## Entries supplied
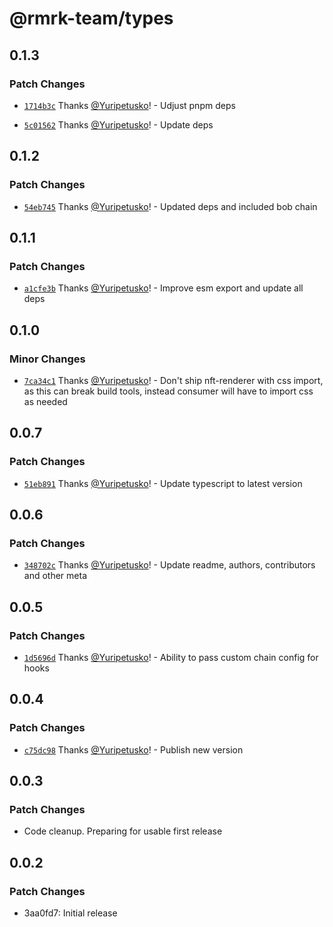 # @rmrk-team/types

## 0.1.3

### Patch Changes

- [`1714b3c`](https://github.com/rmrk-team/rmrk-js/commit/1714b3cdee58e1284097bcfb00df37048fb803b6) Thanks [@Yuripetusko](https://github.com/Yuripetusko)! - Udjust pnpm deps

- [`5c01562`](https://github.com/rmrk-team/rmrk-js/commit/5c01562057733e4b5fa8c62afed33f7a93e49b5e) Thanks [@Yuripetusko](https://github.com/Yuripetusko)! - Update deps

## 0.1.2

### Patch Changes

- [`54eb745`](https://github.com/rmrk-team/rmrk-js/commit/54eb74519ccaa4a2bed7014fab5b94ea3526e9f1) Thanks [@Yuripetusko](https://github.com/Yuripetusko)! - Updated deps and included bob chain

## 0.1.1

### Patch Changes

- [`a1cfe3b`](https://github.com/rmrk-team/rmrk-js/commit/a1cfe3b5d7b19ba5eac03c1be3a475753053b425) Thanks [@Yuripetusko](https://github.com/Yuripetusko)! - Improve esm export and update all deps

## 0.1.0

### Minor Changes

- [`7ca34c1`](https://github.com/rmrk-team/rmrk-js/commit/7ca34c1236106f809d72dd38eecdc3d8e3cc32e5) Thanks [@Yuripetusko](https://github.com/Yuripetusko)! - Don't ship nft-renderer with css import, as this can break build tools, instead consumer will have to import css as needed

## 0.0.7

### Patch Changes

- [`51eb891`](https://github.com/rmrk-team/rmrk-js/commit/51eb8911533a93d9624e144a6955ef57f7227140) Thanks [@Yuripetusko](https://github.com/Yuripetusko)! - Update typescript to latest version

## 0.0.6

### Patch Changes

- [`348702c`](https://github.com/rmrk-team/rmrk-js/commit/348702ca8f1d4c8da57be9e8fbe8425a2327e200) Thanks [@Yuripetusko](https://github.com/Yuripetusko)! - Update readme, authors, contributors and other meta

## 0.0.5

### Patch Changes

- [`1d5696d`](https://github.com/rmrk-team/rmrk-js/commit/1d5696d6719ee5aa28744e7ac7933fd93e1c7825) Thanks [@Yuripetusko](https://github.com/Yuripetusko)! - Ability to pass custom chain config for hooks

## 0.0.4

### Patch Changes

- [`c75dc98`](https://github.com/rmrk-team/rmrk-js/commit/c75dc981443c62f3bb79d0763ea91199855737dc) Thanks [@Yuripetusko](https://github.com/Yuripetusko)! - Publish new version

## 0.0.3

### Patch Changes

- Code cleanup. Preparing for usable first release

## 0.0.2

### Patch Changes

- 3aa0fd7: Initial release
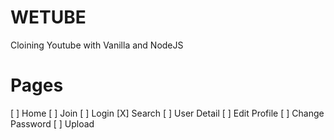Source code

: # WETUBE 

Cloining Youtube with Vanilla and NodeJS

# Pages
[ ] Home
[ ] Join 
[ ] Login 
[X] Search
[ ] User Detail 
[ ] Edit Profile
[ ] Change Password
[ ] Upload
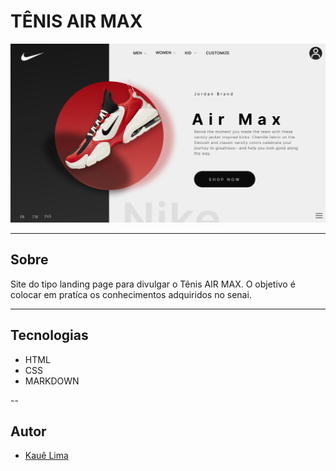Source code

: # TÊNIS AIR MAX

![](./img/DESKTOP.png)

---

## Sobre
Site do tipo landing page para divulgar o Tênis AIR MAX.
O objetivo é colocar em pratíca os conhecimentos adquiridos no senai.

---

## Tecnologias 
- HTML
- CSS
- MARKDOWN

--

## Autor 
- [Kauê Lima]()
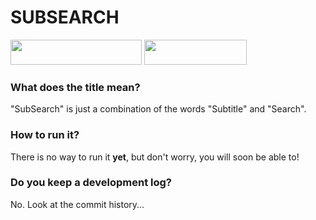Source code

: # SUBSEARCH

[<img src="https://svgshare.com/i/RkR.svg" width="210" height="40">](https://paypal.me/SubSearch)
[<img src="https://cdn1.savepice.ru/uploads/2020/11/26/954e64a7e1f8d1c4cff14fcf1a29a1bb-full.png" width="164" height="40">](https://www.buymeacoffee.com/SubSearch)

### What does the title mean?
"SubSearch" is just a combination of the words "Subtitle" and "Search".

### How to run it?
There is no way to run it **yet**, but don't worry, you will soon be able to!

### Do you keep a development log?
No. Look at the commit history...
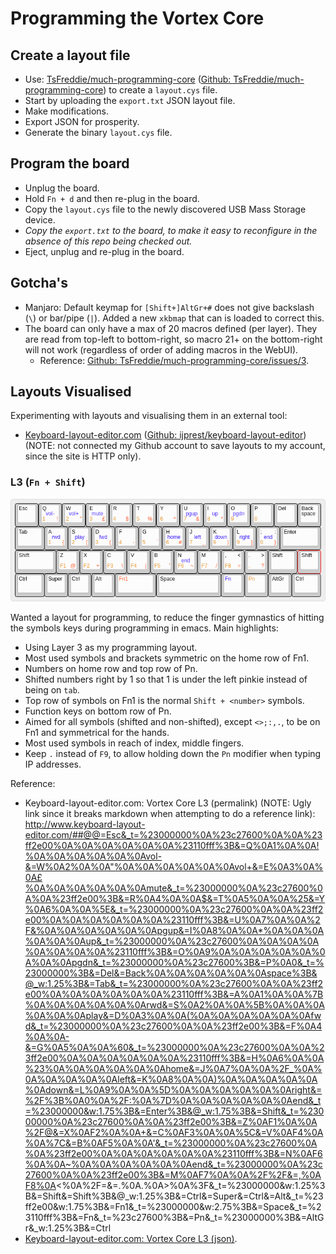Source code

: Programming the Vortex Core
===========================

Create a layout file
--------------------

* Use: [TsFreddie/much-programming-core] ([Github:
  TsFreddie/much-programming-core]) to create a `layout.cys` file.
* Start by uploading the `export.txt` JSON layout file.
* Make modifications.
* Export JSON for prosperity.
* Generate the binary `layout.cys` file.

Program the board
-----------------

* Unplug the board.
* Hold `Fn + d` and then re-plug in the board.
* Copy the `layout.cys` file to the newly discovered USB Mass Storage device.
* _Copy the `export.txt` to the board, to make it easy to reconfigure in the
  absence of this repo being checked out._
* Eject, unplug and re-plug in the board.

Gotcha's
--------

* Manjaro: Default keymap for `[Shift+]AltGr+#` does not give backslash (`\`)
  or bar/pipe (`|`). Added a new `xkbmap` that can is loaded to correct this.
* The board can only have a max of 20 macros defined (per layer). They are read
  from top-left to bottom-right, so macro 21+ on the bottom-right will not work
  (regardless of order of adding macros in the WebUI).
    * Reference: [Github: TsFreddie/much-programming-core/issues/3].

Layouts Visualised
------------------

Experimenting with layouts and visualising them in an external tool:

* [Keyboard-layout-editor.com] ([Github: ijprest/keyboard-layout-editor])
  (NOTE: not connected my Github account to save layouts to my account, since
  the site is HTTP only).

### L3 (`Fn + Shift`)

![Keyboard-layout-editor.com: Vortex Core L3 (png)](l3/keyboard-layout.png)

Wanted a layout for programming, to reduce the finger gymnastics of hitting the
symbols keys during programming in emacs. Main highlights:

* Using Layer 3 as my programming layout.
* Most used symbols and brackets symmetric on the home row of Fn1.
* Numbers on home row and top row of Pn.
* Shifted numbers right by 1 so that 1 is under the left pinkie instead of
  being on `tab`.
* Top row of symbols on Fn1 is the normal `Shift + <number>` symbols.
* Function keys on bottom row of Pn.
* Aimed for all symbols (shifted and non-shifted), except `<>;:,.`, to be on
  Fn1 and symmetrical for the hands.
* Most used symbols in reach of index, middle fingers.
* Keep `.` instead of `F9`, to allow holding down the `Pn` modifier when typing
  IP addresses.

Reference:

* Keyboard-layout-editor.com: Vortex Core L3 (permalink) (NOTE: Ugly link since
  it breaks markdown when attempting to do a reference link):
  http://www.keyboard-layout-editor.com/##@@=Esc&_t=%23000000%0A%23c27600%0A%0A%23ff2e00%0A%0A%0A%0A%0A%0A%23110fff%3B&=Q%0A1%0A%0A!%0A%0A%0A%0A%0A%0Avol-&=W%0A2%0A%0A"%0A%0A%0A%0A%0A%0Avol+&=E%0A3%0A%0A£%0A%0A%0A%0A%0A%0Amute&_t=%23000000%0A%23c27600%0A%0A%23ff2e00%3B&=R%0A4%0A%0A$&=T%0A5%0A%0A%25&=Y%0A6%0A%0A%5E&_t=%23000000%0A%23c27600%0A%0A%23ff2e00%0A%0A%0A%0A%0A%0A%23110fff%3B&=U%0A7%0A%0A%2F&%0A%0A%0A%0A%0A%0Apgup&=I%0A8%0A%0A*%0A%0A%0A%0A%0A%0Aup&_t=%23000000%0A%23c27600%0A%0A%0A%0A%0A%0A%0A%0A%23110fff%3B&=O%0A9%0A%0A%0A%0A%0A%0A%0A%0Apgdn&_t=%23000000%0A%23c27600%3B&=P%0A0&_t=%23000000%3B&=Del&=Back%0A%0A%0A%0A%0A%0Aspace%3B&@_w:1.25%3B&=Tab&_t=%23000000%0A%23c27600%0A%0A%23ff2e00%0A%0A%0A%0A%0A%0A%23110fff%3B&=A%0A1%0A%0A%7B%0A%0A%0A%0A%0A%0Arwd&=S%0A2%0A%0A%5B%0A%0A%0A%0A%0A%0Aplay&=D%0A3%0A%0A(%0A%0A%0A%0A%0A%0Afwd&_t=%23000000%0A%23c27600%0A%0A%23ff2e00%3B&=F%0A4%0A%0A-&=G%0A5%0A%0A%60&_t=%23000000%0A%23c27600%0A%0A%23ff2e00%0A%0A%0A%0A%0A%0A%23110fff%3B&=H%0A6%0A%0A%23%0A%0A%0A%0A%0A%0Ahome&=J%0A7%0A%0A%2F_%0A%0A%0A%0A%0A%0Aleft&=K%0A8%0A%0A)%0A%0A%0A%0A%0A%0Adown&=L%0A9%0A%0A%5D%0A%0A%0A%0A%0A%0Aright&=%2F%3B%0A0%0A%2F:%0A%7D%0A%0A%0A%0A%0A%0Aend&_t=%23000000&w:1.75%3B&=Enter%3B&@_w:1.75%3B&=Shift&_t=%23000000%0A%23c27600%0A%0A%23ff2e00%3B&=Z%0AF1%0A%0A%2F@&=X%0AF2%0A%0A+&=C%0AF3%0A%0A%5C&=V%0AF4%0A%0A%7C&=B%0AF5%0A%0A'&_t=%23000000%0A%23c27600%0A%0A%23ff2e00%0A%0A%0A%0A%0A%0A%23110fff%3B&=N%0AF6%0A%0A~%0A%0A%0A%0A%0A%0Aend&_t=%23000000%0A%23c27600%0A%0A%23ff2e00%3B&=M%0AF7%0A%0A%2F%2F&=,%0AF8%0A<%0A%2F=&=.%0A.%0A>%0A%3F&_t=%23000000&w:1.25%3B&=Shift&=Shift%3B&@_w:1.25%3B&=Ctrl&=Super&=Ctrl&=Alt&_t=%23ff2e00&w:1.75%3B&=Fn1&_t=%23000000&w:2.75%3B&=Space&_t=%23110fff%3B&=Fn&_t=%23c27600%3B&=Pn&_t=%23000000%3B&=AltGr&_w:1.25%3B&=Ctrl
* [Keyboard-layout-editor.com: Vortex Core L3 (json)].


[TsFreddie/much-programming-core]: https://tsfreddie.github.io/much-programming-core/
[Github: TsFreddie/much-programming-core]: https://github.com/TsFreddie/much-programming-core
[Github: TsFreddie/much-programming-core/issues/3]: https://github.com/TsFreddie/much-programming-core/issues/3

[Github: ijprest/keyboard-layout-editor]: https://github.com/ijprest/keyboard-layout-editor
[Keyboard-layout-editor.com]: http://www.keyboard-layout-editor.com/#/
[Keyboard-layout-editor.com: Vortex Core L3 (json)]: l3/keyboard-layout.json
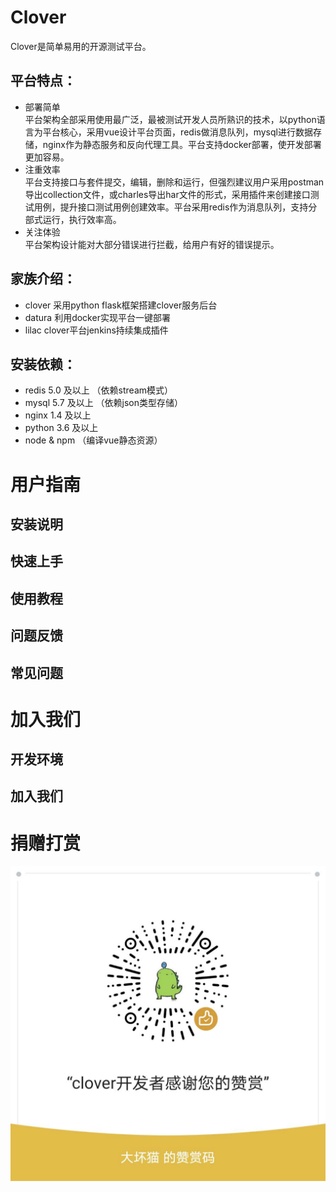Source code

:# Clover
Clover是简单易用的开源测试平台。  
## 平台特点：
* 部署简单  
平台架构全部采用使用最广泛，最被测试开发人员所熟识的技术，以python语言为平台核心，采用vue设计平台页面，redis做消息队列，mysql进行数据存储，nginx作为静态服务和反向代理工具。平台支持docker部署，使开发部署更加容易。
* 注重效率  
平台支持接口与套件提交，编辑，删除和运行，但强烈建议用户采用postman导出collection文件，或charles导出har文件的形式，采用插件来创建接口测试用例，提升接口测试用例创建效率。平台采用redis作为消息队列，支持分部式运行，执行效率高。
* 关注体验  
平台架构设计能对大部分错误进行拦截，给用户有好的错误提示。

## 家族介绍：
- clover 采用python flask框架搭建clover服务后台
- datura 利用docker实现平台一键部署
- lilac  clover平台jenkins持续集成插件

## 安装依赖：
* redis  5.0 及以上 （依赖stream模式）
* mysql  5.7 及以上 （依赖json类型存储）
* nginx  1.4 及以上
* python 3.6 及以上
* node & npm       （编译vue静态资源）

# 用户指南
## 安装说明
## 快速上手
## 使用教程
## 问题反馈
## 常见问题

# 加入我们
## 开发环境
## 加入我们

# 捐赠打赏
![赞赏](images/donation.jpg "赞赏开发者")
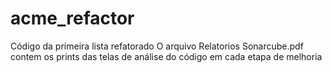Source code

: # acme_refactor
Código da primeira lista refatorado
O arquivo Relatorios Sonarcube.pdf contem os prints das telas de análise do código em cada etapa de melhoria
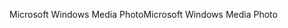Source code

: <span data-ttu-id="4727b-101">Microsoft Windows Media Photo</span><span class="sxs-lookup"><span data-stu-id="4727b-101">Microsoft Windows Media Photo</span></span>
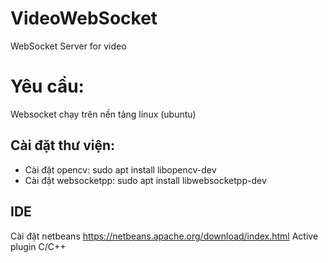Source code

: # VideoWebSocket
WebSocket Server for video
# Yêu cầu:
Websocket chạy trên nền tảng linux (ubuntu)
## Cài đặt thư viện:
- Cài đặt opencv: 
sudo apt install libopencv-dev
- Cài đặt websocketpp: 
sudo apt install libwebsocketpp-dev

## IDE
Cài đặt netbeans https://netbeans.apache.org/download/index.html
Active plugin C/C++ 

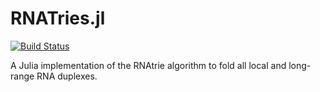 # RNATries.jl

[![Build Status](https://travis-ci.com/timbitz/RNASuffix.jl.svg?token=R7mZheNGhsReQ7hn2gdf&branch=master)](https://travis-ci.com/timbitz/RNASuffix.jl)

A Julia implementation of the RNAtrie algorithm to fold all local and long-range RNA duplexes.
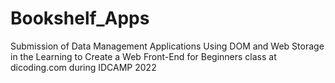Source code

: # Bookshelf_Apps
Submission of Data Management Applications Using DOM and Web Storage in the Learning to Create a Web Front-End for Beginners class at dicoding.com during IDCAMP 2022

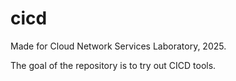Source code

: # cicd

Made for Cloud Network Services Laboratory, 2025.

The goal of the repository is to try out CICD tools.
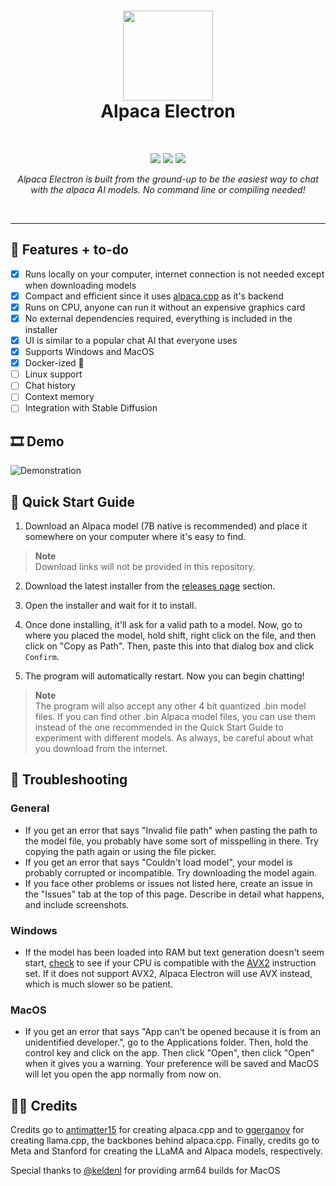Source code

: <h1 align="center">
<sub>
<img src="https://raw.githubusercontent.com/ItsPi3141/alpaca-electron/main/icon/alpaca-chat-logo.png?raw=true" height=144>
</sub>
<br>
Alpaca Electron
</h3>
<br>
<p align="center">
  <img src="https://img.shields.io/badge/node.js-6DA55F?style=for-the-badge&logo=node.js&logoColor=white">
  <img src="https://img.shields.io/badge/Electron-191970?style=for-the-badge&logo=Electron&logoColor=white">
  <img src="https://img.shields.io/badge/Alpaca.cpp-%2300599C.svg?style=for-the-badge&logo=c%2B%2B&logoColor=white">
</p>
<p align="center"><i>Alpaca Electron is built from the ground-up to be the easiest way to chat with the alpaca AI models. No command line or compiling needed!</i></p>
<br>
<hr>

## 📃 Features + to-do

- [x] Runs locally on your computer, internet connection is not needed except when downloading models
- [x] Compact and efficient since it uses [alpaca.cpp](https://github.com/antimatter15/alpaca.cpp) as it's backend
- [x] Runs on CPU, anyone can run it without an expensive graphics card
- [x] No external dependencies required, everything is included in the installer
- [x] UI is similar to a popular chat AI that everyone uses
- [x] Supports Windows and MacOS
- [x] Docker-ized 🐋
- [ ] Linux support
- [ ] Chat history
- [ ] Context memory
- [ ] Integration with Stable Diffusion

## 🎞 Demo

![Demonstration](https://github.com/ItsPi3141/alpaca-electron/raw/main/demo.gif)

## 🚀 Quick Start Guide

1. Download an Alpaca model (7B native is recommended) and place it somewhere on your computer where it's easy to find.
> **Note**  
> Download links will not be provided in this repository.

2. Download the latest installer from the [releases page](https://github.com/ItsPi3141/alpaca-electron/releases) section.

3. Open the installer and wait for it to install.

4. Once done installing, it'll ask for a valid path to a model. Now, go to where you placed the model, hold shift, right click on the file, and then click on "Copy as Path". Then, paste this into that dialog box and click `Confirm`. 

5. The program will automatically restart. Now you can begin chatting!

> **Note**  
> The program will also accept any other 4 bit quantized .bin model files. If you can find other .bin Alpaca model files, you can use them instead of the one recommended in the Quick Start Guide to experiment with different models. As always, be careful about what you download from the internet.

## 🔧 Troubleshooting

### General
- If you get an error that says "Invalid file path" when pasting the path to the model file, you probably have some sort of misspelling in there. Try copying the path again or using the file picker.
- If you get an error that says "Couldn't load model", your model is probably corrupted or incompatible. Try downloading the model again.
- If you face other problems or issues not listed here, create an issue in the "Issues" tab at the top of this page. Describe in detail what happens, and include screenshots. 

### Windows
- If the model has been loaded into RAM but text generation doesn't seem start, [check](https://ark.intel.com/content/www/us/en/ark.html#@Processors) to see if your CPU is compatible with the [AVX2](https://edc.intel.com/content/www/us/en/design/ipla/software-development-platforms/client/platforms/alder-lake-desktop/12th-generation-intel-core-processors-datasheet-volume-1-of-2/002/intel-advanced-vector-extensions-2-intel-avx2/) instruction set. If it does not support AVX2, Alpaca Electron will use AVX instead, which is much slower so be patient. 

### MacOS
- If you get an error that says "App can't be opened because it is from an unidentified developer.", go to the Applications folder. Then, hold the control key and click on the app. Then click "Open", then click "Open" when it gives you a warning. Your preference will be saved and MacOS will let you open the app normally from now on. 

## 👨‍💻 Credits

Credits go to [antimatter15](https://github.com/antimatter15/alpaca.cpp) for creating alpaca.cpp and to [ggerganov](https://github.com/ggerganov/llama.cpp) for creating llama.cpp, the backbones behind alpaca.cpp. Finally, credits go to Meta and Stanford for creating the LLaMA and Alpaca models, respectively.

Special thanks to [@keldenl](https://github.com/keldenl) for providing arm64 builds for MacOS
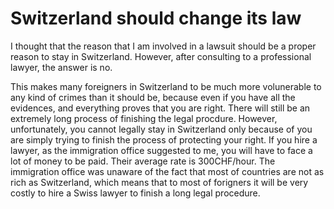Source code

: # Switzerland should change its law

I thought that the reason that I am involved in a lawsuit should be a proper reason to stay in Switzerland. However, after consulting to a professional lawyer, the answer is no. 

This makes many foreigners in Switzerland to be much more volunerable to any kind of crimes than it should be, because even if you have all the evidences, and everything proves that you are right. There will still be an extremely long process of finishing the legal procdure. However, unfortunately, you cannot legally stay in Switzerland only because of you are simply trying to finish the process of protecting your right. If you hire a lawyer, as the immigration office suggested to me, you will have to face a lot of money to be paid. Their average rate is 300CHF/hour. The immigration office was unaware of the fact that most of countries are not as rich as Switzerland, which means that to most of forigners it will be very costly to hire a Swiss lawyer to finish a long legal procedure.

## What to produce
Exact lines only, please. Repeat everything from the top of the records through the line containing "Udjust pnpm deps", both ends in and pictures out.

## Solution to this exercise
 # @rmrk-team/types

## 0.1.3

### Patch Changes

- [`1714b3c`](https://github.com/rmrk-team/rmrk-js/commit/1714b3cdee58e1284097bcfb00df37048fb803b6) Thanks [@Yuripetusko](https://github.com/Yuripetusko)! - Udjust pnpm deps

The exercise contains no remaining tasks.